I find the results worth while..esp when building for longevity. 

Good luck there Girl. Your making a nice switch!! 

Dirk


----------



## Pete Thornton (Jan 2, 2008)

I could put the wood strips under the ties 
As Dirk says, it is standard practice to put stringers under the ties. It holds everything in place when you are spiking! With a stub switch, I don't see much alternative. I used redwood on mine. Thin formica strips might work if you want to keep it low profile.


----------



## Amber (Jul 29, 2011)

I can't get redwood here but cedar is not a problem. I'm using cedar for the ties. I was thinking about using treated wood strips for the stringers, I think it would hold up better than the cedar under the ties, but it might also be more prone to warping than the cedar. We have an old sears table saw that I used to rip the cedar tie strips from cedar boards. I have extra tie strips that I cut but didn't cut ties from yet, I could rip one of them in half for the stringers. I suppose it would be a good idea to treat them with some kind of sealer before I put them on the ties. I probably should also treat the underside of the ties.


----------



## SD90WLMT (Feb 16, 2010)

I agree that treated wood will warp more.. than cedar 
I see most of it already warped on store shelves. 

And brushing or spraying a sealer or preservative will help and the ties also.. 

I prefer a healthy dose...brushed on over spraying tho... 

Dirk


----------



## CliffyJ (Apr 29, 2009)

Amber,

Just to add to your gallery of stub switches, the V&T used them, and here's a couple.



















Cliff


----------



## John J (Dec 29, 2007)

The movable rail has to have a pivot point. What are you doing for a pivot point.

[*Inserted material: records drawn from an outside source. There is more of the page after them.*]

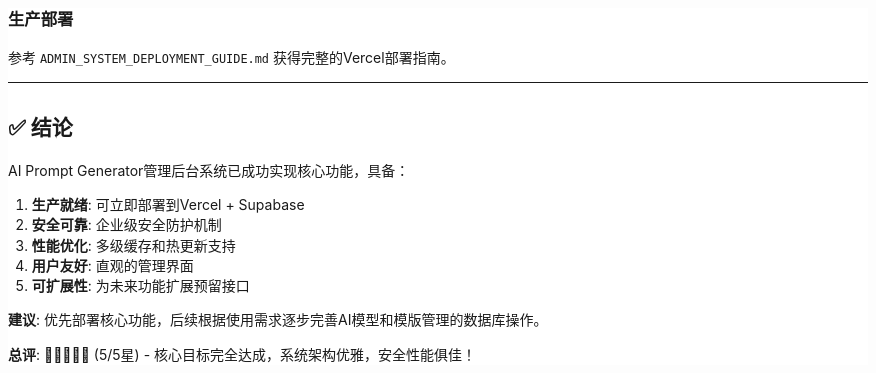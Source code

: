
 ```bash
```

### 生产部署
参考 `ADMIN_SYSTEM_DEPLOYMENT_GUIDE.md` 获得完整的Vercel部署指南。

---

## ✅ 结论

AI Prompt Generator管理后台系统已成功实现核心功能，具备：

1. **生产就绪**: 可立即部署到Vercel + Supabase
2. **安全可靠**: 企业级安全防护机制
3. **性能优化**: 多级缓存和热更新支持
4. **用户友好**: 直观的管理界面
5. **可扩展性**: 为未来功能扩展预留接口

**建议**: 优先部署核心功能，后续根据使用需求逐步完善AI模型和模版管理的数据库操作。

**总评**: 🌟🌟🌟🌟🌟 (5/5星) - 核心目标完全达成，系统架构优雅，安全性能俱佳！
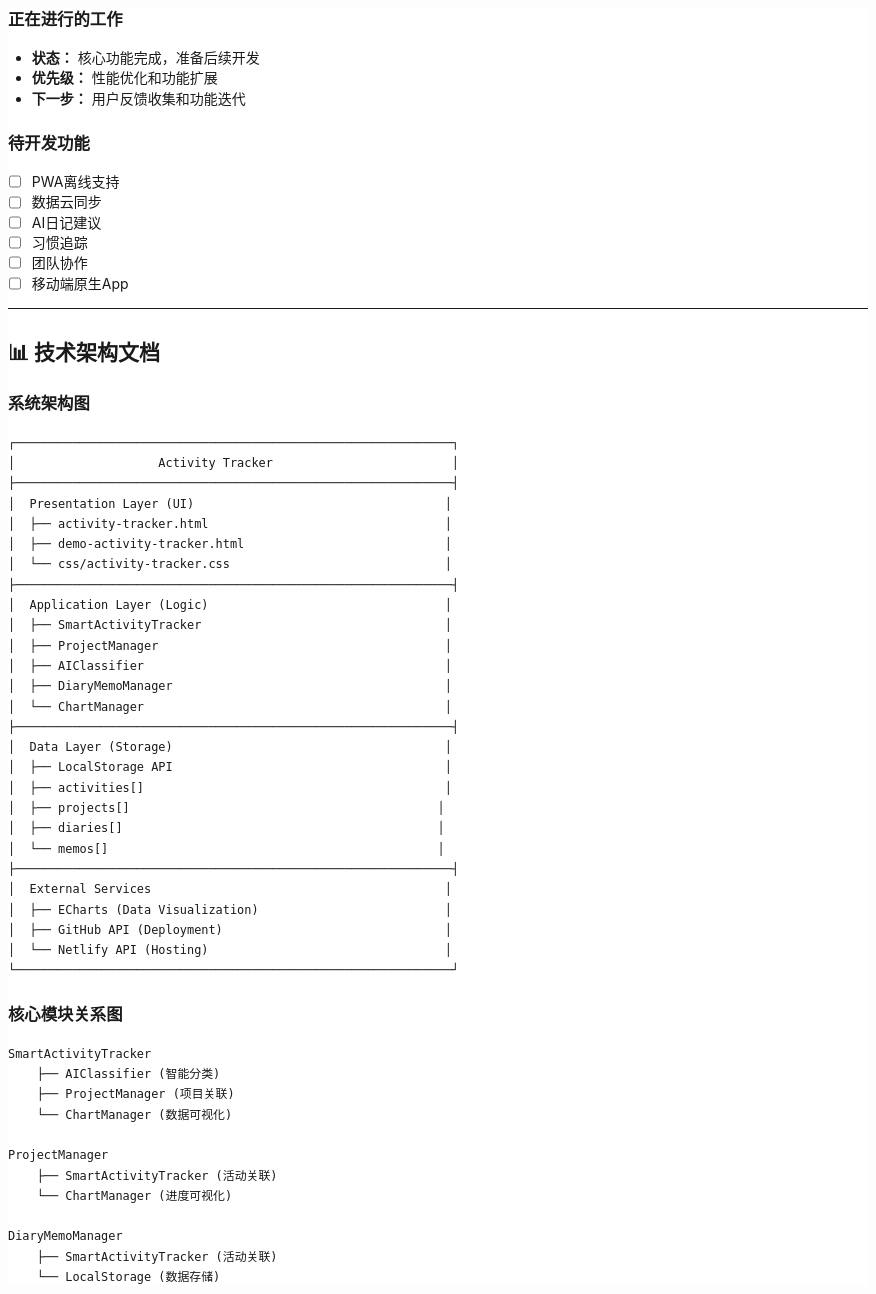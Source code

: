 ### 正在进行的工作
- **状态：** 核心功能完成，准备后续开发
- **优先级：** 性能优化和功能扩展
- **下一步：** 用户反馈收集和功能迭代

### 待开发功能
- [ ] PWA离线支持
- [ ] 数据云同步
- [ ] AI日记建议
- [ ] 习惯追踪
- [ ] 团队协作
- [ ] 移动端原生App

---

## 📊 技术架构文档

### 系统架构图
```
┌─────────────────────────────────────────────────────────────┐
│                    Activity Tracker                         │
├─────────────────────────────────────────────────────────────┤
│  Presentation Layer (UI)                                   │
│  ├── activity-tracker.html                                 │
│  ├── demo-activity-tracker.html                            │
│  └── css/activity-tracker.css                              │
├─────────────────────────────────────────────────────────────┤
│  Application Layer (Logic)                                 │
│  ├── SmartActivityTracker                                  │
│  ├── ProjectManager                                        │
│  ├── AIClassifier                                          │
│  ├── DiaryMemoManager                                      │
│  └── ChartManager                                          │
├─────────────────────────────────────────────────────────────┤
│  Data Layer (Storage)                                      │
│  ├── LocalStorage API                                      │
│  ├── activities[]                                          │
│  ├── projects[]                                           │
│  ├── diaries[]                                            │
│  └── memos[]                                              │
├─────────────────────────────────────────────────────────────┤
│  External Services                                         │
│  ├── ECharts (Data Visualization)                          │
│  ├── GitHub API (Deployment)                               │
│  └── Netlify API (Hosting)                                 │
└─────────────────────────────────────────────────────────────┘
```

### 核心模块关系图
```
SmartActivityTracker
    ├── AIClassifier (智能分类)
    ├── ProjectManager (项目关联)
    └── ChartManager (数据可视化)

ProjectManager
    ├── SmartActivityTracker (活动关联)
    └── ChartManager (进度可视化)

DiaryMemoManager
    ├── SmartActivityTracker (活动关联)
    └── LocalStorage (数据存储)
```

I was thinking of a stub switch but have not mastered the pivot point of the movable rial. 

JJ


----------



## CliffyJ (Apr 29, 2009)

I think they just let the rails bend JJ, at least in some cases.

[edit]
This article indicates either bending or hinging. 
http://en.wikipedia.org/wiki/Stub_switch#Stub_switch


----------



## Amber (Jul 29, 2011)

With the full size switch, it's my understanding that they bend the rails. There's usually several gauge bars attached to the rails to keep them gauged properly when they move them. 
With my switch, I'm planning on using a loose rail joiner to put the other end of the stub rails into so they'll pivot when the switch lever is thrown. I'll use track nails to hold the joiners in place, and the next section of rails will also help hold the stub rails from sliding further into the joiners than I want them to. I'm sure a person could solder a brass pin to the end of the stub rail for the pivot point also. If the track joiner idea doesn't work, I'll try the pin idea next. I would solder the pin right onto the end of the rail and then file as necessary so that the pin doesn't interfere with the wheel tread or flange. You could put the next rail right up to the pin and it wouldn't interfere with the movement of the stub rail. 
Actually trying to bend the rail in this scale would be impractical, I would think.


----------



## Amber (Jul 29, 2011)

Good pictures of stub switches!


----------



## John J (Dec 29, 2007)

I am thinking of using a expansion joint from Split Jaw for my pivot point. That way the rail can lengthen when the switch is thrown. 

JJ 

PS My stub switch is on the back burner while I am on my car barn building frenzy .


----------



## Pete Thornton (Jan 2, 2008)

I'm planning on using a loose rail joiner to put the other end of the stub rails into so they'll pivot 
That's what I have been using on my switches for years. Here's an old pic - the rail has a depression made by starting to drill the underside and the rail joiner is dimpled into the depression with a center punch (or nail.)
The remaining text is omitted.